The Maison Louis Carré is the only remaining building by Alvar Aalto in France. It is first and foremost a home built for the needs of his client, Louis Carré.
Louis Carré, a lawyer, took over his family antiques business in the 1920s, moving into primitive and then modern art in the 1930s. He exhibited the works of Le Corbusier, Matisse, Dufy, Rouault, Vuillard and Jacques Villon at his gallery in avenue de Messine in Paris. Louis Carré lived in the apartment building designed by Le Corbusier in Paris’ sixteenth arrondissement, before moving to Brussels in the 1950s. On his return visits from Brussels, Carré would stay in Jean Monnet’s thatched cottage in Bazoches, a rural village 35 minutes west of Paris. It was Jean Monnet who advised him to purchase the fields across the road from him. Louis Carré wrote to Alvar Aalto and met him at the Venice Biennale in 1956 where Aalto opened his Finnish pavilion. Aalto and Carré were of the same generation and shared the same idea of art.

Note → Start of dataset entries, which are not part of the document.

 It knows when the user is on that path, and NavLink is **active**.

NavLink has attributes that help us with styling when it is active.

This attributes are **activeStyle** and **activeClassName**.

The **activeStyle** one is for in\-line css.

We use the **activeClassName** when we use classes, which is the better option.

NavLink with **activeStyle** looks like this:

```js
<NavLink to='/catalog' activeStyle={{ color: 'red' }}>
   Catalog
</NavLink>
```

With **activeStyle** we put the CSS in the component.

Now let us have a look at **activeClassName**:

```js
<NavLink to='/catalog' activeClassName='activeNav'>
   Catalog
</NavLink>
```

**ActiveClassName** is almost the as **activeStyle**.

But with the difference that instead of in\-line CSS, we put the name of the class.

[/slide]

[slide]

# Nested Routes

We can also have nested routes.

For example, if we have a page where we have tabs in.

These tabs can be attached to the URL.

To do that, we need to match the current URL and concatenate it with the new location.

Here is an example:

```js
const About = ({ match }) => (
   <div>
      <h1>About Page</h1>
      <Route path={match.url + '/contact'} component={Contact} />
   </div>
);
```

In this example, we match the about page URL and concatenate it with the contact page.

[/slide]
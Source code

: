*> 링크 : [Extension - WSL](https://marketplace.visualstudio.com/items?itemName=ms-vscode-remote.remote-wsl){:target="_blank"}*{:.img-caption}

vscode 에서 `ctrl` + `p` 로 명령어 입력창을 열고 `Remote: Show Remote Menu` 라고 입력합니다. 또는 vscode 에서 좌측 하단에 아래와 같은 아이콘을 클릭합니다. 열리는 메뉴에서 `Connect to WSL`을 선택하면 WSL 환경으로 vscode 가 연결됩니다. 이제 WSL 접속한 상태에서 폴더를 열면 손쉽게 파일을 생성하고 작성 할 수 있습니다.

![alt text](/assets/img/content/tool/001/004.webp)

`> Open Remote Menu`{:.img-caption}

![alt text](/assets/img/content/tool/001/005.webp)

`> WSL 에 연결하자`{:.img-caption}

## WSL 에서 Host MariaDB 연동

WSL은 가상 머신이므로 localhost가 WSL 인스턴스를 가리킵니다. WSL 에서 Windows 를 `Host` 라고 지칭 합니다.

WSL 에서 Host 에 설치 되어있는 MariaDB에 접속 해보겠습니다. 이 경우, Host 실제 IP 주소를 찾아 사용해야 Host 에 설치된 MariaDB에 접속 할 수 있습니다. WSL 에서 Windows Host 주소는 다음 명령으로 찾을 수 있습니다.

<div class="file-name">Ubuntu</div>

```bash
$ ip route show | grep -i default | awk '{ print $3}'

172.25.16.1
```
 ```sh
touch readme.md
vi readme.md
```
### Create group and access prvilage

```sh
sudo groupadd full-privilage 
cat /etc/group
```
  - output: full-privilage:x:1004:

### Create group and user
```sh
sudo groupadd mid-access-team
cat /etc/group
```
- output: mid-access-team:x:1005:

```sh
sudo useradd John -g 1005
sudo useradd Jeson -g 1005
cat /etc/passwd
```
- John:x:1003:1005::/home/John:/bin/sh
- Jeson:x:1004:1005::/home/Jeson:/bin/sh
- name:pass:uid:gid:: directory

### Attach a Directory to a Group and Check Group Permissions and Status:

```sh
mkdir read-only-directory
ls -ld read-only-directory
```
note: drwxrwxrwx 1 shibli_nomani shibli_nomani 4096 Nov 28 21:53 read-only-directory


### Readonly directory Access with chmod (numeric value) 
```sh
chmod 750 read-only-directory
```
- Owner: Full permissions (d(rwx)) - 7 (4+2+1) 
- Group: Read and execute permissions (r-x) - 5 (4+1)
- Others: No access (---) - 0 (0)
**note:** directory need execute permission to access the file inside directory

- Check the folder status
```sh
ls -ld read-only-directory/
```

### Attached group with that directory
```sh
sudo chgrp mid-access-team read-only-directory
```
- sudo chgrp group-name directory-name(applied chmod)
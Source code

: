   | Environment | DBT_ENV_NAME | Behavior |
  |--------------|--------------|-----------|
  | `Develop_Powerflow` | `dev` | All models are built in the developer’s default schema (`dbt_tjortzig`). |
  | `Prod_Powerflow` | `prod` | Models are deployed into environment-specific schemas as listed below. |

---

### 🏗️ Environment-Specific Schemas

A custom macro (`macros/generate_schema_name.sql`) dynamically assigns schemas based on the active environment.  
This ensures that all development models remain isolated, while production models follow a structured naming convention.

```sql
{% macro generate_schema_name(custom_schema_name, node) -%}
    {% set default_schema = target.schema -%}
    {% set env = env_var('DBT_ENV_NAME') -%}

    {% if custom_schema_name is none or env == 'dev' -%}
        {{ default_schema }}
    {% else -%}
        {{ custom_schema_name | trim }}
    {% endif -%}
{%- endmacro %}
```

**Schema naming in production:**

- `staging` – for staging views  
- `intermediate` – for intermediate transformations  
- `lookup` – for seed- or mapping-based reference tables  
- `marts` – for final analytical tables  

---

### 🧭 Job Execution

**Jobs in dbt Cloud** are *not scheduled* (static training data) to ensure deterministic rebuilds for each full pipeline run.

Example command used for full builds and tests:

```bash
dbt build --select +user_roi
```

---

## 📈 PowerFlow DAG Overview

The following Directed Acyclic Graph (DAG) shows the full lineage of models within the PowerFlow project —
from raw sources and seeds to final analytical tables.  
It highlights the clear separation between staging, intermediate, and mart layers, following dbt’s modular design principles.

Louis Carré gave Alver Aalto carte blanche, his only requests being for a house that would be large inside but not appear so from the outside and for a sloping roof rather than a flat one. The house was designed as a space that would combine both public life – where Louis Carré could organise art viewings and entertain guests – and private life.
The Maison Louis Carré is striking in that it is a total work of art, perfectly integrated into its surroundings. Everything in the house and garden, from furniture and lighting to door handles and drains, was designed by Alvar Aalto. Louis Carré and his wife Olga arrived with only their clothes, books and works of art, leaving behind all their previous belongings.
The main entrance features a large wall for displaying art and a ceiling curved in the shape of a wave, in red pine from Finland. The window is north-facing, to avoid projecting direct sunlight onto the paintings.
A wide flight of stairs leads down into the living area. The depth of the stairs was calculated to match those in the Chateau de Versailles.
A door on the right leads into a small library / study. The radiator is elegantly recessed into the wall.
The lighting in Maison Louis Carré is carefully thought out to light specific areas, Alvar Aalto being more interested in the differences of lighting between series of spaces than in providing a general all-encompassing light.
The pendant lights are often arranged in groups of three. Below are two A338 pendants (still in production today through Artek), part of a set of three, lighting the books on the far wall of the library.
In the dining room, Aalto places three pendant lights within the skylight, thus providing the same angle of daylight and artificial light. As well as providing a diffuse light, the asymmetrical pendants also project light on the artworks displayed on the wall behind.
The same pendant lights, now in a group of five, are used over the dining table.
The bedrooms are lit by a combination of wall lamps and pendants. The A333 pendant is available through Artek.
Leather-wrapped door handles were one of Alvar Aalto’s methods of offering a welcome touch (for Aalto, grasping a door handle was akin to shaking hands with a building).
Louis Carré’s bathroom and sauna.
Each bathroom has direct access to the garden, enabling the inhabitants to enjoy a private terrace and the cleaning staff to access the bathrooms without going through the house.
The same level of detail went into the highly functional kitchen. The window above the sink is placed at a higher level, to avoid water being projected onto it.
Three different worksurfaces are used, for the preparing of different types of food : marble, wood and stainless steel.
The outdoor areas – garden, swimming pool, garage, entrance gate – were likewise designed by Alvar Aalto. In Aalto’s own words “The generous preparation of the land opened up incredible possibilities and allowed an unprecedented freedom to create an architectural whole: the house and the landscape together in one design”(letter to Will Grohmann, 10/08/1966).
The steps leading down to the pool. The pool is currently being renovated by the Alvar Aalto Association.